The potential energy landscape (PEL) formalism has been
used in
the past to describe the behavior of classical low-temperature
liquids and glasses. Here, we extend the PEL formalism to describe
the behavior of liquids and glasses that obey quantum mechanics. In
particular, we focus on the (i) harmonic and (ii) Gaussian approximations
of the PEL, which have been commonly used to describe classical systems,
and show how these approximations can be applied to quantum liquids/glasses.

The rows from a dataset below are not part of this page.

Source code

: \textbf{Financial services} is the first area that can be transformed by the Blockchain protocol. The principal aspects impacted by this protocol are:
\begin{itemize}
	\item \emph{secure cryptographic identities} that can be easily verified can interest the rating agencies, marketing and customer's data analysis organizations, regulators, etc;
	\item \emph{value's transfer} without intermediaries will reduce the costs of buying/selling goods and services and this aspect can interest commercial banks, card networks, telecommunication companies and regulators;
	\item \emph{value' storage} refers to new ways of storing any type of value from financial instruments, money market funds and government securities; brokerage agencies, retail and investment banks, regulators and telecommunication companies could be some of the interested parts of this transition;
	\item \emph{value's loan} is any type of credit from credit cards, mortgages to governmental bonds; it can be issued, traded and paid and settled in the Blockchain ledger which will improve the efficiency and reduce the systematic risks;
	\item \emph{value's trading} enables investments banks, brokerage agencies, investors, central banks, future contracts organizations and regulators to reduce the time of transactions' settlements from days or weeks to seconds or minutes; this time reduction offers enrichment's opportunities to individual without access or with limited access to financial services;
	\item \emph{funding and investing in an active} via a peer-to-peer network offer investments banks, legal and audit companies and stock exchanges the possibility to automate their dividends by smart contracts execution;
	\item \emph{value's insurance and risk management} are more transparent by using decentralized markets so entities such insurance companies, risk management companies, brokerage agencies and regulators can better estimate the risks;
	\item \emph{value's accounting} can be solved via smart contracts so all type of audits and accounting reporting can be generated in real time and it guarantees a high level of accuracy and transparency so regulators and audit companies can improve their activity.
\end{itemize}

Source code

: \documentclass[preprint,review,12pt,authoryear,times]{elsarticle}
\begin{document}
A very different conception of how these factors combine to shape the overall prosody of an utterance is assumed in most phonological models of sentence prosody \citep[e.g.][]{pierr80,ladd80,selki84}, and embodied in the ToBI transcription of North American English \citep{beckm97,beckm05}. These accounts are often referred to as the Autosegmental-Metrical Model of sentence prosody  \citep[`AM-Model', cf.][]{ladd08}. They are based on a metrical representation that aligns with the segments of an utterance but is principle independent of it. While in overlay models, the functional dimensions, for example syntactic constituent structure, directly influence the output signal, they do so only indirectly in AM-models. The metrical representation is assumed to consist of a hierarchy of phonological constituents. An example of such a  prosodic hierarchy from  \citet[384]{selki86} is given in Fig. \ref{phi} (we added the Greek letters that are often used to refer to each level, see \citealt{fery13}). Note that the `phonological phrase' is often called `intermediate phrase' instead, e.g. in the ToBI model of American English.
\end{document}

Contrary to the case of classical liquids/glasses, the PEL of quantum
liquids is temperature-dependent, and hence, the main expressions
resulting from approximations (i) and (ii) depend on the nature (classical
vs quantum) of the system. The resulting theoretical expressions from
the PEL formalism are compared with results from path-integral Monte
Carlo (PIMC) simulations of a monatomic model liquid. In the PIMC
simulations, every atom of the quantum liquid is represented by a
ring-polymer. Our PIMC simulations show that at the local minima of
the PEL (inherent structures, or IS), sampled over a wide range of
temperatures and volumes, the ring-polymers are collapsed. This considerably
facilitates the description of quantum liquids using the PEL formalism.
Specifically, the normal modes of the ring-polymer system/quantum
liquid at an IS can be calculated analytically if the normal modes
of the classical liquid counterpart are known (as obtained, e.g.,
from classical MC or molecular dynamics simulations of the corresponding
atomic liquid).